Summary: The Doctor reflects on what he stands to lose.
"This is your life and today is all you've got now
Yeah, and today is all you'll ever have"
-Switchfoot
Someday she would leave him. It was a foregone conclusion. Companions came and went. Into the TARDIS, into his life, sometimes into his affection. Never into his bed, until her.
She gave herself to him without reservation, with the recklessness he'd come to expect from youth, and the selflessness he'd come to expect from her. She'd pursued him with bullheaded determination, listening to every one of his frankly brilliant arguments on why her romantic pursuit of a 900 year old alien was an appalling idea. She'd listened calmly, receptively, nodding in all the right places. Then she'd told him to sod his frankly brilliant arguments and kissed him anyway. It was an artless kiss. All lips and enthusiasm. But the sheer amount of emotion poured into it acted on him like a drug. She was waving a chip in front of a starving man. So he did what any starving man would do. He devoured her.
She'd broken him. Totally and deliciously. And by the time he was buried inside her, he decided that his arguments hadn't been that frankly brilliant after all.
Except for one. The only one he hadn't used on her, and the only one that mattered. The one that came to him in unguarded moments, quiet moments, moments like these when he watched her sleep. Listened to the sound of her breathing beside him. Knowing each breath was the tick of a clock.
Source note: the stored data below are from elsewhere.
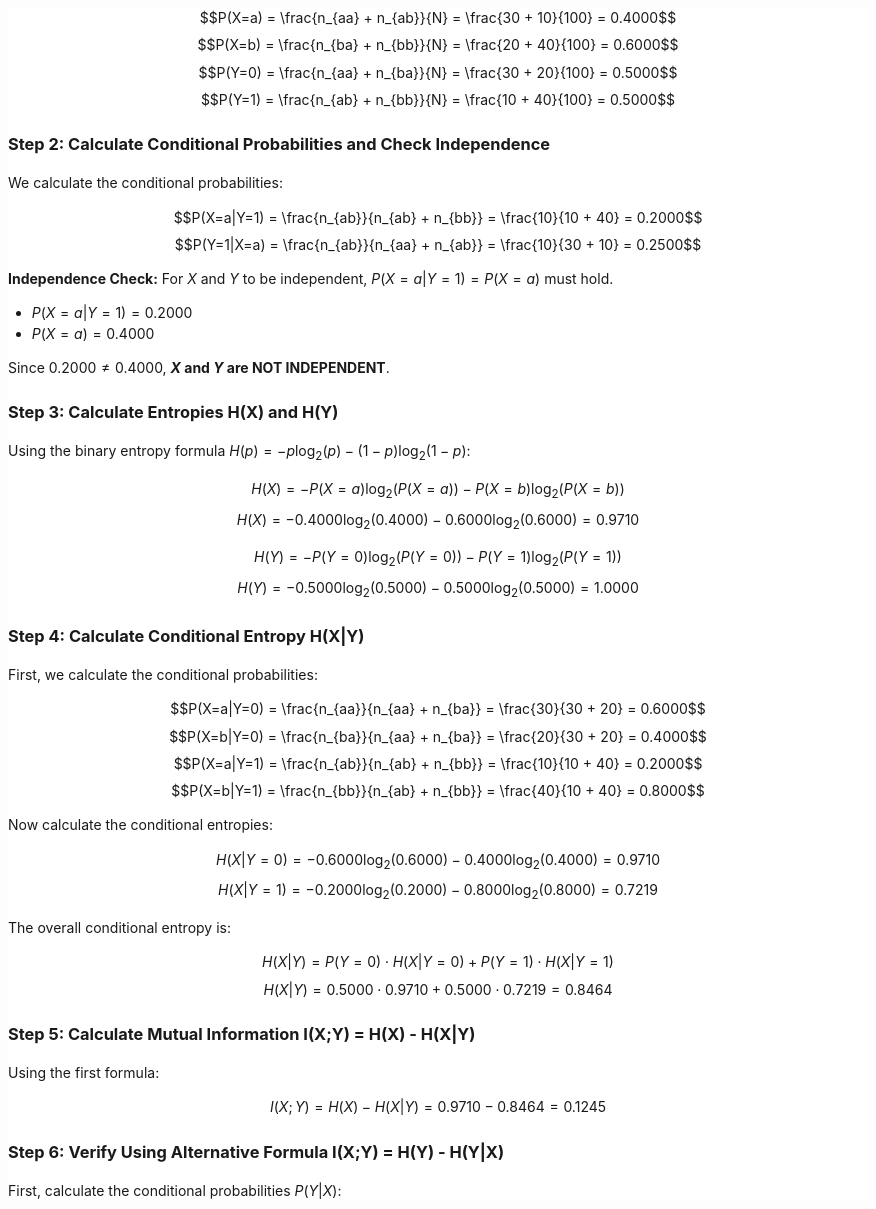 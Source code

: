 $$P(X=a) = \frac{n_{aa} + n_{ab}}{N} = \frac{30 + 10}{100} = 0.4000$$
$$P(X=b) = \frac{n_{ba} + n_{bb}}{N} = \frac{20 + 40}{100} = 0.6000$$
$$P(Y=0) = \frac{n_{aa} + n_{ba}}{N} = \frac{30 + 20}{100} = 0.5000$$
$$P(Y=1) = \frac{n_{ab} + n_{bb}}{N} = \frac{10 + 40}{100} = 0.5000$$

### Step 2: Calculate Conditional Probabilities and Check Independence
We calculate the conditional probabilities:

$$P(X=a|Y=1) = \frac{n_{ab}}{n_{ab} + n_{bb}} = \frac{10}{10 + 40} = 0.2000$$
$$P(Y=1|X=a) = \frac{n_{ab}}{n_{aa} + n_{ab}} = \frac{10}{30 + 10} = 0.2500$$

**Independence Check:**
For $X$ and $Y$ to be independent, $P(X=a|Y=1) = P(X=a)$ must hold.
- $P(X=a|Y=1) = 0.2000$
- $P(X=a) = 0.4000$

Since $0.2000 \neq 0.4000$, **$X$ and $Y$ are NOT INDEPENDENT**.

### Step 3: Calculate Entropies H(X) and H(Y)
Using the binary entropy formula $H(p) = -p \log_2(p) - (1-p) \log_2(1-p)$:

$$H(X) = -P(X=a) \log_2(P(X=a)) - P(X=b) \log_2(P(X=b))$$
$$H(X) = -0.4000 \log_2(0.4000) - 0.6000 \log_2(0.6000) = 0.9710$$

$$H(Y) = -P(Y=0) \log_2(P(Y=0)) - P(Y=1) \log_2(P(Y=1))$$
$$H(Y) = -0.5000 \log_2(0.5000) - 0.5000 \log_2(0.5000) = 1.0000$$

### Step 4: Calculate Conditional Entropy H(X|Y)
First, we calculate the conditional probabilities:

$$P(X=a|Y=0) = \frac{n_{aa}}{n_{aa} + n_{ba}} = \frac{30}{30 + 20} = 0.6000$$
$$P(X=b|Y=0) = \frac{n_{ba}}{n_{aa} + n_{ba}} = \frac{20}{30 + 20} = 0.4000$$
$$P(X=a|Y=1) = \frac{n_{ab}}{n_{ab} + n_{bb}} = \frac{10}{10 + 40} = 0.2000$$
$$P(X=b|Y=1) = \frac{n_{bb}}{n_{ab} + n_{bb}} = \frac{40}{10 + 40} = 0.8000$$

Now calculate the conditional entropies:

$$H(X|Y=0) = -0.6000 \log_2(0.6000) - 0.4000 \log_2(0.4000) = 0.9710$$
$$H(X|Y=1) = -0.2000 \log_2(0.2000) - 0.8000 \log_2(0.8000) = 0.7219$$

The overall conditional entropy is:

$$H(X|Y) = P(Y=0) \cdot H(X|Y=0) + P(Y=1) \cdot H(X|Y=1)$$
$$H(X|Y) = 0.5000 \cdot 0.9710 + 0.5000 \cdot 0.7219 = 0.8464$$

### Step 5: Calculate Mutual Information I(X;Y) = H(X) - H(X|Y)
Using the first formula:

$$I(X;Y) = H(X) - H(X|Y) = 0.9710 - 0.8464 = 0.1245$$

### Step 6: Verify Using Alternative Formula I(X;Y) = H(Y) - H(Y|X)
First, calculate the conditional probabilities $P(Y|X)$:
The marker on a short and finite highway that led away from him.
How much longer will you be here? Days? Weeks? Years? Decades? When will you leave me? Tomorrow? A year after tomorrow? Seventy years from tomorrow? When your voice and your touch and the weight of your body beside me have become so natural that I won't know what to do without it?
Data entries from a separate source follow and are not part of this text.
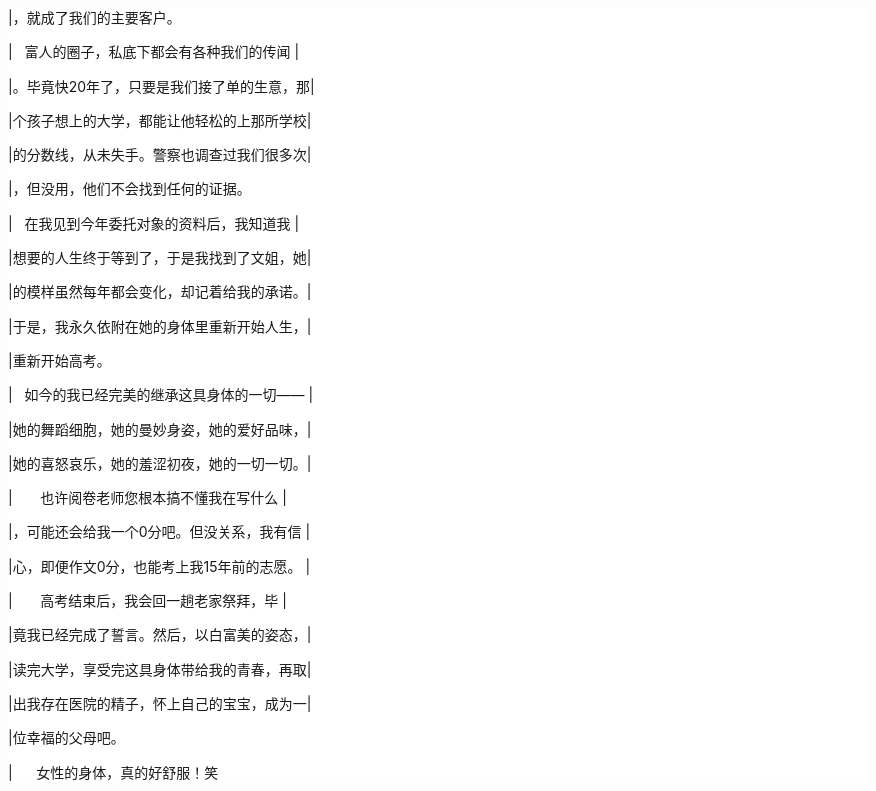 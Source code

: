 |，就成了我们的主要客户。

|   富人的圈子，私底下都会有各种我们的传闻 |

|。毕竟快20年了，只要是我们接了单的生意，那|

|个孩子想上的大学，都能让他轻松的上那所学校|

|的分数线，从未失手。警察也调查过我们很多次|

|，但没用，他们不会找到任何的证据。

|   在我见到今年委托对象的资料后，我知道我 |

|想要的人生终于等到了，于是我找到了文姐，她|

|的模样虽然每年都会变化，却记着给我的承诺。|

|于是，我永久依附在她的身体里重新开始人生，|

|重新开始高考。

|   如今的我已经完美的继承这具身体的一切—— |

|她的舞蹈细胞，她的曼妙身姿，她的爱好品味，|

|她的喜怒哀乐，她的羞涩初夜，她的一切一切。|

|       也许阅卷老师您根本搞不懂我在写什么 |

|，可能还会给我一个0分吧。但没关系，我有信 |

|心，即便作文0分，也能考上我15年前的志愿。 |

|       高考结束后，我会回一趟老家祭拜，毕 |

|竟我已经完成了誓言。然后，以白富美的姿态，|

|读完大学，享受完这具身体带给我的青春，再取|

|出我存在医院的精子，怀上自己的宝宝，成为一|

|位幸福的父母吧。

|      女性的身体，真的好舒服！笑


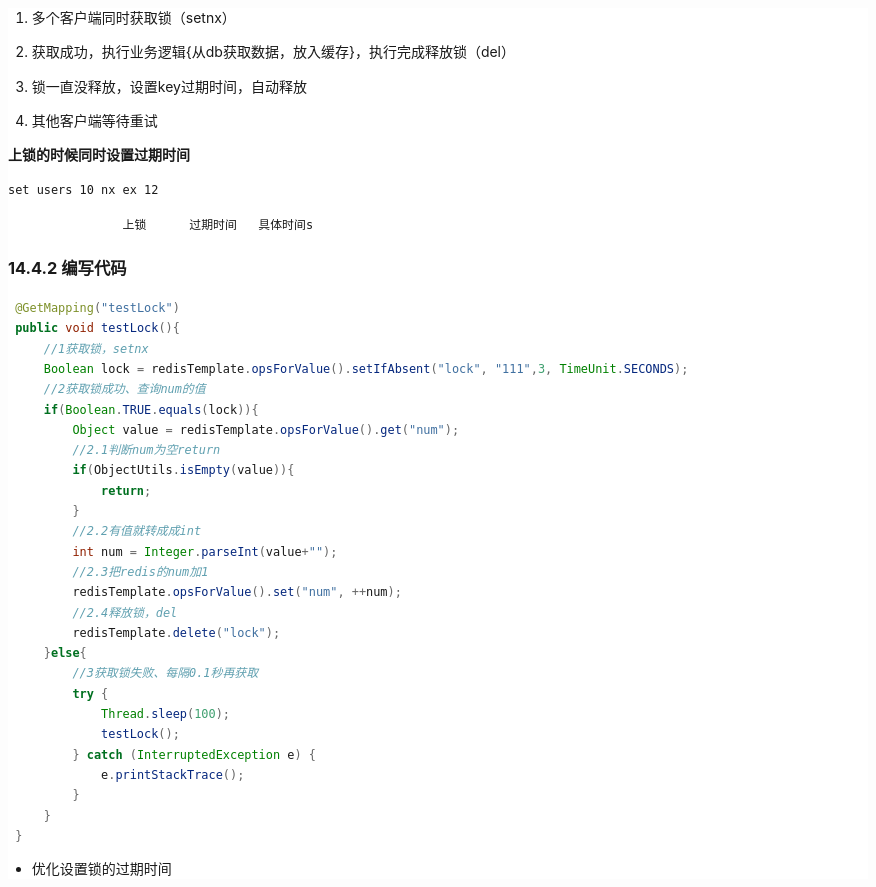 1. 多个客户端同时获取锁（setnx）

2. 获取成功，执行业务逻辑{从db获取数据，放入缓存}，执行完成释放锁（del）
3. 锁一直没释放，设置key过期时间，自动释放

3. 其他客户端等待重试



**上锁的时候同时设置过期时间**

`set users 10 nx ex 12`

 					上锁      过期时间   具体时间s





### 14.4.2 编写代码

```java
 @GetMapping("testLock")
 public void testLock(){
     //1获取锁，setnx
     Boolean lock = redisTemplate.opsForValue().setIfAbsent("lock", "111",3, TimeUnit.SECONDS);
     //2获取锁成功、查询num的值
     if(Boolean.TRUE.equals(lock)){
         Object value = redisTemplate.opsForValue().get("num");
         //2.1判断num为空return
         if(ObjectUtils.isEmpty(value)){
             return;
         }
         //2.2有值就转成成int
         int num = Integer.parseInt(value+"");
         //2.3把redis的num加1
         redisTemplate.opsForValue().set("num", ++num);
         //2.4释放锁，del
         redisTemplate.delete("lock");
     }else{
         //3获取锁失败、每隔0.1秒再获取
         try {
             Thread.sleep(100);
             testLock();
         } catch (InterruptedException e) {
             e.printStackTrace();
         }
     }
 }
```



+ 优化设置锁的过期时间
He would lose her eventually. Perhaps to herself, when she decided that a life of vagabonding across time and space had worn thin. Perhaps to another man. One who could offer her all the things he couldn't. Or perhaps simply to time, which robbed him of so much by its nature.
Oh, it would be painful, of course. Bloody painful. But he would survive, because that was what he did. Survive, outlive, outrun. All of them. Even her.
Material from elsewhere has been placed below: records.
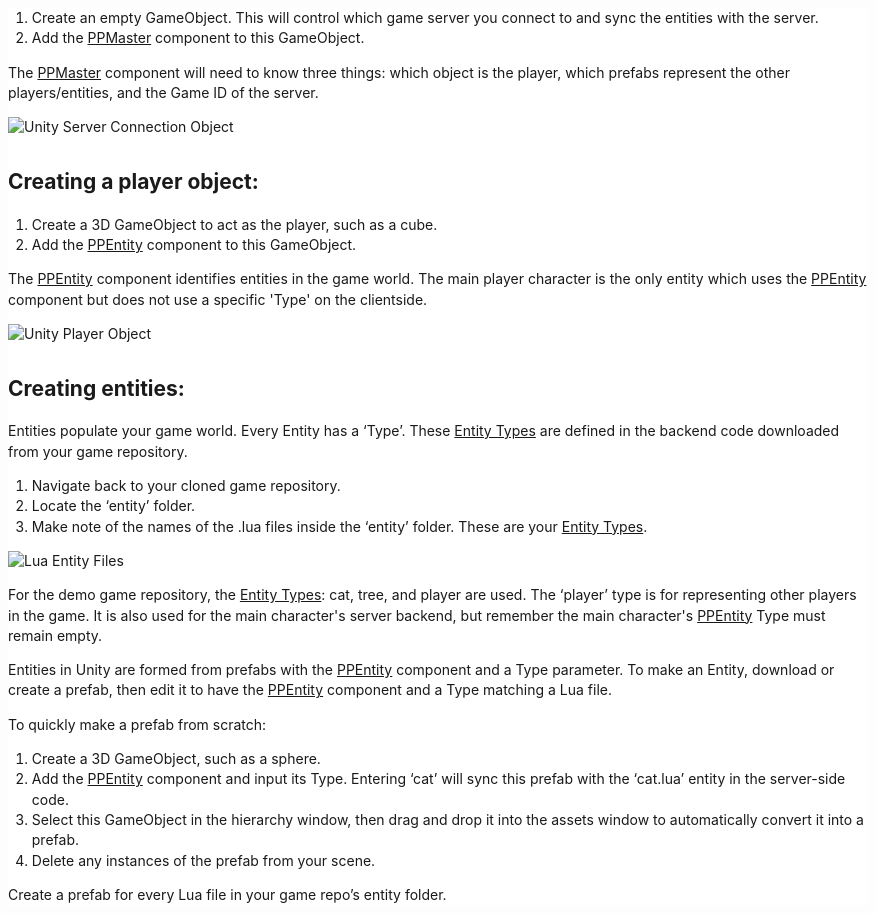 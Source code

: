 1. Create an empty GameObject. This will control which game server you connect to and sync the entities with the server.
2. Add the [PPMaster](../sdks/unity.md#master-component) component to this GameObject.

The [PPMaster](../sdks/unity.md#master-component) component will need to know three things: which object is the player, which prefabs represent the other players/entities, and the Game ID of the server.

![Unity Server Connection Object](https://planetaryprocessing.io/static/img/unity_qs_server_connection_object.png)

## Creating a player object:

1. Create a 3D GameObject to act as the player, such as a cube.
2. Add the [PPEntity](../sdks/unity.md#entity-component) component to this GameObject.

The [PPEntity](../sdks/unity.md#entity-component) component identifies entities in the game world. The main player character is the only entity which uses the [PPEntity](../sdks/unity.md#entity-component) component but does not use a specific 'Type' on the clientside.

![Unity Player Object](https://planetaryprocessing.io/static/img/unity_qs_player_object.png)

## Creating entities:

Entities populate your game world. Every Entity has a ‘Type’. These [Entity Types](../server/entities.md#types-and-behaviour-scripting) are defined in the backend code downloaded from your game repository.

1. Navigate back to your cloned game repository.
2. Locate the ‘entity’ folder.
3. Make note of the names of the .lua files inside the ‘entity’ folder. These are your [Entity Types](../server/entities.md#types-and-behaviour-scripting).

![Lua Entity Files](https://planetaryprocessing.io/static/img/lua_entity_files.png)

For the demo game repository, the [Entity Types](../server/entities.md#types-and-behaviour-scripting): cat, tree, and player are used. The ‘player’ type is for representing other players in the game. It is also used for the main character's server backend, but remember the main character's [PPEntity](../sdks/unity.md#entity-component) Type must remain empty.

Entities in Unity are formed from prefabs with the [PPEntity](../sdks/unity.md#entity-component) component and a Type parameter. To make an Entity, download or create a prefab, then edit it to have the [PPEntity](../sdks/unity.md#entity-component) component and a Type matching a Lua file.

To quickly make a prefab from scratch:

1. Create a 3D GameObject, such as a sphere.
2. Add the [PPEntity](../sdks/unity.md#entity-component) component and input its Type. Entering ‘cat’ will sync this prefab with the ‘cat.lua’ entity in the server-side code.
3. Select this GameObject in the hierarchy window, then drag and drop it into the assets window to automatically convert it into a prefab.
4. Delete any instances of the prefab from your scene.

Create a prefab for every Lua file in your game repo’s entity folder.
And when she stirred and stretched against him, making the soft snuffling noises that heralded her return to the land of the waking, some part of him held its breath. Eyelids fluttered and opened. Eyes searching, finding, focusing. A slow, lazy smile. A morning greeting that felt like a benediction.
Good morning. Don't leave me. Please.
Tomorrow became today, and she was still here. And he loved her for it.